Activity: Show the lines below that contain the string "value".

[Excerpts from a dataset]
....................
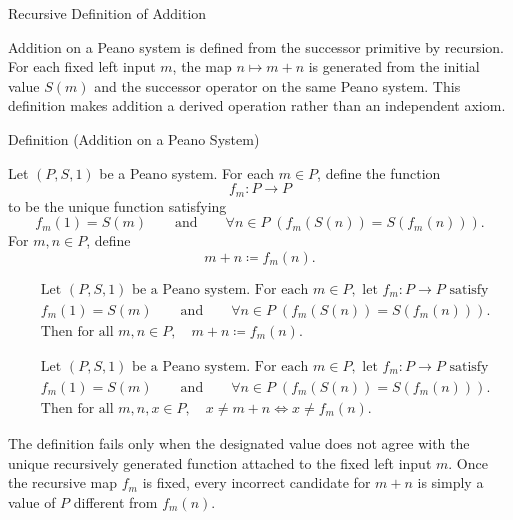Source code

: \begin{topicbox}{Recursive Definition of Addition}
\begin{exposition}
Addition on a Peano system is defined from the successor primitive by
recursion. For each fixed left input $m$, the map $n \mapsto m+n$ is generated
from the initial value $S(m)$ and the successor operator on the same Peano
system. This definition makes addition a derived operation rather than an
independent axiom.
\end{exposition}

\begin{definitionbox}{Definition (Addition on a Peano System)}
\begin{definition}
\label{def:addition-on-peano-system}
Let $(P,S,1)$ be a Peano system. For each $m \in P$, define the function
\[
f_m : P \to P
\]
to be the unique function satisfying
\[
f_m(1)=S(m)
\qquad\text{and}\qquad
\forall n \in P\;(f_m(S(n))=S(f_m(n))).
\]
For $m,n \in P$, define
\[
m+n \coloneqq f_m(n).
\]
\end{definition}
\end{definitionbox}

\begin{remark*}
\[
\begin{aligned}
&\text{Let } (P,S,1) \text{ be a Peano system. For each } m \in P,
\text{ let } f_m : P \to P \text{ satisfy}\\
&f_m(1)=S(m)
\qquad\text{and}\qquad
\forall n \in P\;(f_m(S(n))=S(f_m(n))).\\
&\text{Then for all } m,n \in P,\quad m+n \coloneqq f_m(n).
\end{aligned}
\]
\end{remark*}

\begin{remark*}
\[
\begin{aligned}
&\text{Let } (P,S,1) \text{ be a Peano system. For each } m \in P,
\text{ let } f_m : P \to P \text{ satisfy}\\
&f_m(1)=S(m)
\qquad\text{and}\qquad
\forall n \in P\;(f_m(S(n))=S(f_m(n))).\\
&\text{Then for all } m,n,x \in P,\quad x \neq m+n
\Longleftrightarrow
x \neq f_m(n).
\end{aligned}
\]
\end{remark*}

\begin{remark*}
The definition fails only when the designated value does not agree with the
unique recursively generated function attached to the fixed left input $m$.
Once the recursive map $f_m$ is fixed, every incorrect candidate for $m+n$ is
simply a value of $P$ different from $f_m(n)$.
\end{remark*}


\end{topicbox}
....................
Answer space:
from the initial value $S(m)$ and the successor operator on the same Peano
The definition fails only when the designated value does not agree with the
simply a value of $P$ different from $f_m(n)$.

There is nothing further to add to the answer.